Él solamente le mandaba cartas de lunes a domingo, de enero a diciembre. Se inspiraba con Bacardí bajo el pretexto que le ayudaba a curar su pena. En realidad siempre estuvo herido.
Borracho perdido, escribía tan rápido y con tan fea letra que, aunque algún curioso se hubiera acercado para enterarse, nadie habría podido descifrar el secreto. Porque su situación era un secreto. Uno que se revelaba en un papel que jamás era leído.
Al principio eran cartas voladoras. Si las cartas eran buenas las ataba a un globo y las miraba desaparecer. Las malas terminaban en la caja de arena del gato. A veces, cuando el gato se rehusaba a usar la caja, terminaba en el patio atado a un par de globos sobrantes. El gato: nunca voló. Las cartas: jamás se respondieron.

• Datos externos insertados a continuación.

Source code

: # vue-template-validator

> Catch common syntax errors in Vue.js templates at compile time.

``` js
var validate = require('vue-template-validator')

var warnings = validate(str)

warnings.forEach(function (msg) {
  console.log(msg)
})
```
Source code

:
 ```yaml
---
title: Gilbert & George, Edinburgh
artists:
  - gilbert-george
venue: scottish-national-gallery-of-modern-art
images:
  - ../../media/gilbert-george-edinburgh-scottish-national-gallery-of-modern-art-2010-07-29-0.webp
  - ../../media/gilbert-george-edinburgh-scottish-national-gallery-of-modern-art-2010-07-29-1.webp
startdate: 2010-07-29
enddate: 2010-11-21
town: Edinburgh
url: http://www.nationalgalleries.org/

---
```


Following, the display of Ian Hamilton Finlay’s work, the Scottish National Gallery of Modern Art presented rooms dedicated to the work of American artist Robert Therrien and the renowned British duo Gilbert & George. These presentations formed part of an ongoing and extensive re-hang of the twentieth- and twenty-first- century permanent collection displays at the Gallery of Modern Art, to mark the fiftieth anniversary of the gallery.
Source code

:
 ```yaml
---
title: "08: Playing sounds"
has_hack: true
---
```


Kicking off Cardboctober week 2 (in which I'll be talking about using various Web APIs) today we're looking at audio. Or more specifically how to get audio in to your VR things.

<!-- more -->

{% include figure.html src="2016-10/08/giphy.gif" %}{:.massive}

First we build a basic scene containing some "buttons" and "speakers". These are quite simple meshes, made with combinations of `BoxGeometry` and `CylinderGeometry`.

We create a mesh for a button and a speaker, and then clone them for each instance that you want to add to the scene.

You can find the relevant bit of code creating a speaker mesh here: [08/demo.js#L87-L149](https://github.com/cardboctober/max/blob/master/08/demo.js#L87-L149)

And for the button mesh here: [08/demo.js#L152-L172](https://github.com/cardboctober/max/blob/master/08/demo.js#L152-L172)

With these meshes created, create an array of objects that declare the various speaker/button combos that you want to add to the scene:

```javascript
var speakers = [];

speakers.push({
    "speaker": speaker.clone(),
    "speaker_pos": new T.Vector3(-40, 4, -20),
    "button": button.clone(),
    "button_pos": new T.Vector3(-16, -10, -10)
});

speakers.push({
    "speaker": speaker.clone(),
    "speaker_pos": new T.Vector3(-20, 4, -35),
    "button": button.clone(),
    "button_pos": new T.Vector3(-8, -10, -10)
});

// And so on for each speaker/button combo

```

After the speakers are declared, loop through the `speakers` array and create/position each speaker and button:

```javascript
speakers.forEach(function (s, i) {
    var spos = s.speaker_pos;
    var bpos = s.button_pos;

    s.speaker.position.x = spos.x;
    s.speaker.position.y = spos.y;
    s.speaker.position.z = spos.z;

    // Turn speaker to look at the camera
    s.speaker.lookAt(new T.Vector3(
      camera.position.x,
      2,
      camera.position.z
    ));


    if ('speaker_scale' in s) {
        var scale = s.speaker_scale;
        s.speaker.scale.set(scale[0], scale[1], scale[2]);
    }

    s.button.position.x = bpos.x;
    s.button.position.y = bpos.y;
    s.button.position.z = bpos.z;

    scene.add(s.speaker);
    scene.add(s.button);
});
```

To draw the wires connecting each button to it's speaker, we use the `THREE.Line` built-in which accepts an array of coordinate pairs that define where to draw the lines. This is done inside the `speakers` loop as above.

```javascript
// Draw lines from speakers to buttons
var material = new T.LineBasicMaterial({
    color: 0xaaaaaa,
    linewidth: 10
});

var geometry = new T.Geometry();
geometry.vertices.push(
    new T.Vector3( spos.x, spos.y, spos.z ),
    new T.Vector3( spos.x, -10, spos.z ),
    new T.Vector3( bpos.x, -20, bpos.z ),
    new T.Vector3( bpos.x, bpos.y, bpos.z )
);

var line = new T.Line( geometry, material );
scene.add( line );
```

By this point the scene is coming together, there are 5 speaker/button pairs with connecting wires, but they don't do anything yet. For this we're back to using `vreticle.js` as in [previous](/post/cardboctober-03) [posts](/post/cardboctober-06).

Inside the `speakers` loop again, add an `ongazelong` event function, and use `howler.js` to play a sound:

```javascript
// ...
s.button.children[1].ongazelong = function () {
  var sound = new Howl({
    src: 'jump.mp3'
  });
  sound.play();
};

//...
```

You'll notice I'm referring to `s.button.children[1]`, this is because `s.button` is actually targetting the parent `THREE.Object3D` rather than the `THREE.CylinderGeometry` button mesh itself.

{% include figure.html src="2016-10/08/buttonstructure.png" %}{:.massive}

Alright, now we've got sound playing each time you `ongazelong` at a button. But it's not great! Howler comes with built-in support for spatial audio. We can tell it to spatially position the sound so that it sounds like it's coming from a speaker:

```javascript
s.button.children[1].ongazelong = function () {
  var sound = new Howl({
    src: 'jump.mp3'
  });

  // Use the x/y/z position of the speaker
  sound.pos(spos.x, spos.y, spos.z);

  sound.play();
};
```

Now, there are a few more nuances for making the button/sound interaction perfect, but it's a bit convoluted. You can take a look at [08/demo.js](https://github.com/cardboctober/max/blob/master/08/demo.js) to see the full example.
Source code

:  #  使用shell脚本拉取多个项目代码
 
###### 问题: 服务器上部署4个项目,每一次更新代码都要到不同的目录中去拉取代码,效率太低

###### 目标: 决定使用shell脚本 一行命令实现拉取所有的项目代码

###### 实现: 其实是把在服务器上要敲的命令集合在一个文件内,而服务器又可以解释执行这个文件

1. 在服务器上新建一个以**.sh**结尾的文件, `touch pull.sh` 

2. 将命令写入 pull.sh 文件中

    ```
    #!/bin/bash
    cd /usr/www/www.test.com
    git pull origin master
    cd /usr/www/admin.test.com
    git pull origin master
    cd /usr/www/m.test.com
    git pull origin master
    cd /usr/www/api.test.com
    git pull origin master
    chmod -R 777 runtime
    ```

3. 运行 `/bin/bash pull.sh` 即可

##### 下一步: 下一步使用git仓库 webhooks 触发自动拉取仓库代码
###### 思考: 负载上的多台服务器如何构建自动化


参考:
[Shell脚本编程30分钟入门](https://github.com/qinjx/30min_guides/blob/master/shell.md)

Tiempo atrás había sido un ecologista entusiasta; ahora se le antojaba más el fin del mundo. Las consecuencias climatológicas de sus globos le daban lo mismo, pero sus finanzas lo obligaron a cambiar de método. La idea le vino un día, un día que se cayó en la cocina y notó las filas de botellas vacías bajo el lavabo. Las contempló mientras se preguntaba cómo llegaron a ser tantas.
Estuvo largo rato tirado, preguntándose cuestiones diversas, hasta que se le ocurrió levantarse.
Malditas botellas. Las contó: Doscientas cuarenta y cuatro. ¿Dónde estaban los malditos corchos? ¡Maldita sea!
A lo largo de la semana, la idea de lanzar botellas al mar le parecía tan romántica que ir a comprar corchos fue para él como ir a la florería por una docena de rosas.
Las cartas navegantes fueron un éxito. Comenzaban con un "Querida Barbie" si estaba de buenas; si, de malas, las empezaba con un "Grandísima gran bruja". El estilo siempre era el mismo: Un ininterrumpido monólogo de preguntas a ella que se respondía a sí mismo, o una serie de reclamos desde ambos puntos de vista en los que se daba el papel de mediador durante la discusión. Escribía páginas con los pensamientos acumulados durante cada día. Algunas eran muy hermosas, otras eran muy ofensivas.
Las cartas cerraban siempre con la misma frase: "Espero tu respuesta."
La última botella que lanzó contenía un mensaje breve:
"Querida Barbie:
¿Qué día recibiré tu respuesta?"
Olvidó firmarla.
En realidad no importó, pues, ése día, al caminar por la playa buscando el lugar propicio para el lanzamiento, estaba tan borracho que terminó por arrojarla contra una pila de piedras filosas. Se acercó tambaleante a recogerla recuperando de entre los vidrios el enrollado mensaje. Se cortó. Cuando notó la sangre en su mano, comenzó a maldecir a todas la divinidades jurando que jamás escribiría otra carta. Cumplió su promesa.
No pasó ni una semana cuando empezó a recibir respuestas.